Pull every line holding the string "mathcal" from the records below.
* * *
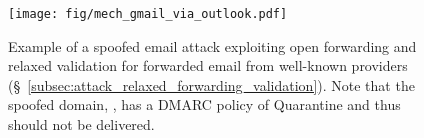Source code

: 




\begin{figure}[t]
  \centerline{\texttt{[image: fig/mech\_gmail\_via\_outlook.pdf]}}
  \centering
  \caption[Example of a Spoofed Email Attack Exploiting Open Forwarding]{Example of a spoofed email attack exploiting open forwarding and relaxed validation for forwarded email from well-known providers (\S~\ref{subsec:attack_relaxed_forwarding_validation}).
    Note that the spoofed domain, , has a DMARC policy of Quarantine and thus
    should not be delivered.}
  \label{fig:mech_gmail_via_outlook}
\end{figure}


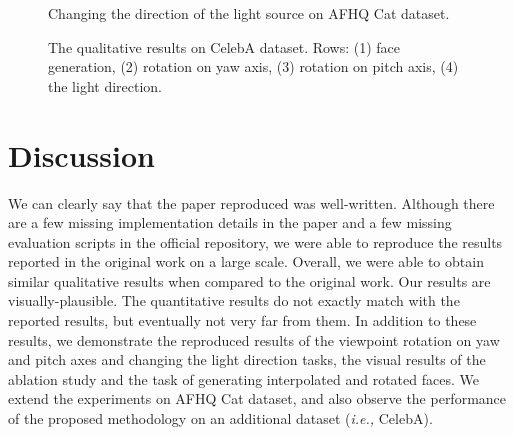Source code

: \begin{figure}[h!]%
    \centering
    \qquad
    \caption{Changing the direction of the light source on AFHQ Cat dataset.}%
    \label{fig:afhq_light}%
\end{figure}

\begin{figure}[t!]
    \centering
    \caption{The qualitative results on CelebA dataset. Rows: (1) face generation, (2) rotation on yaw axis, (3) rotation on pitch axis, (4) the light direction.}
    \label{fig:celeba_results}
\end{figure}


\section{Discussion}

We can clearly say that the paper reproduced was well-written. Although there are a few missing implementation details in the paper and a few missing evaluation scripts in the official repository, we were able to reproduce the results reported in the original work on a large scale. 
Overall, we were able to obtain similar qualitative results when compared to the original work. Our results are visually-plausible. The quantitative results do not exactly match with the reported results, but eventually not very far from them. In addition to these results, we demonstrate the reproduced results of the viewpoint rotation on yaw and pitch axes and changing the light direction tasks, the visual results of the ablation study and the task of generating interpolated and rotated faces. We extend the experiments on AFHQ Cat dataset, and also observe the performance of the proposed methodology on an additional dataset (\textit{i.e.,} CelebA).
* * *
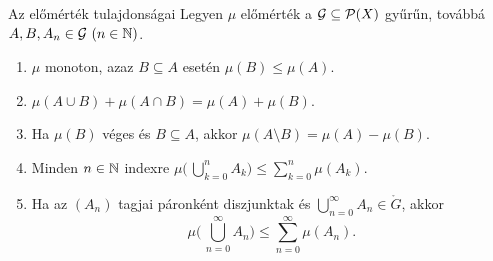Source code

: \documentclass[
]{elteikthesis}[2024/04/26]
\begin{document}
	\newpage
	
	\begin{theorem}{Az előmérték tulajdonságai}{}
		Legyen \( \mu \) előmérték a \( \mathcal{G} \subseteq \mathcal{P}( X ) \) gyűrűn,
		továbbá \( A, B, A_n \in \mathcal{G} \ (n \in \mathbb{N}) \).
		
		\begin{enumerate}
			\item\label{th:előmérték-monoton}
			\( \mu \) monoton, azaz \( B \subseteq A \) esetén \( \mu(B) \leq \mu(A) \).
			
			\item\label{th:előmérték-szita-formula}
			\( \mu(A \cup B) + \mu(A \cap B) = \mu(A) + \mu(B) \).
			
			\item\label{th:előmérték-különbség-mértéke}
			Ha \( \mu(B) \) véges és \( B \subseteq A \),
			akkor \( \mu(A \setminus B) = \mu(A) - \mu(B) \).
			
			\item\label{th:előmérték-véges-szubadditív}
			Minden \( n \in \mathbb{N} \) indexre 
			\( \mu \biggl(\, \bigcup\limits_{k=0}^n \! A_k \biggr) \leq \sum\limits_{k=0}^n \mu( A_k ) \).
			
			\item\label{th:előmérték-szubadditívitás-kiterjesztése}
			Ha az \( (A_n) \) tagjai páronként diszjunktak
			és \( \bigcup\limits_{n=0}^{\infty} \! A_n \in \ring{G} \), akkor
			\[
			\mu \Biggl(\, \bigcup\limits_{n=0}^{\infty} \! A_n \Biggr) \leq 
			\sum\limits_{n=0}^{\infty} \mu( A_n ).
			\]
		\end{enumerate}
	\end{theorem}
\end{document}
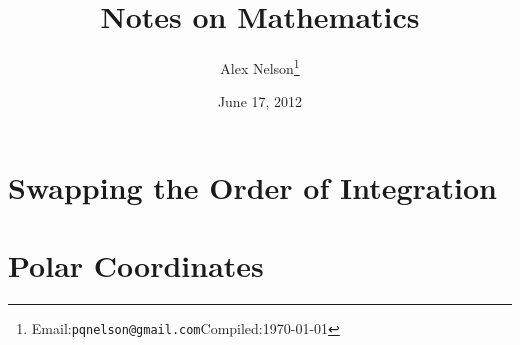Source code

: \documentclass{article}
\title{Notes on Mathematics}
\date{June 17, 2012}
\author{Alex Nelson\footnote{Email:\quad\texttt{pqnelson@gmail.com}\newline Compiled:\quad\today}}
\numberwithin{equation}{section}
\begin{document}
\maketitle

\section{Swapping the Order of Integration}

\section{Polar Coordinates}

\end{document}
* * *
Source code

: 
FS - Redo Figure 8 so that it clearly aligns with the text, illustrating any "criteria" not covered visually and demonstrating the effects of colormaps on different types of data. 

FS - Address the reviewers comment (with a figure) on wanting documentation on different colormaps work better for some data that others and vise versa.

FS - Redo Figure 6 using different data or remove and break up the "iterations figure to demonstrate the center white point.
* * *
[SOLUTION TO THIS PROBLEM]
		Legyen \( \mu \) előmérték a \( \mathcal{G} \subseteq \mathcal{P}( X ) \) gyűrűn,
		továbbá \( A, B, A_n \in \mathcal{G} \ (n \in \mathbb{N}) \).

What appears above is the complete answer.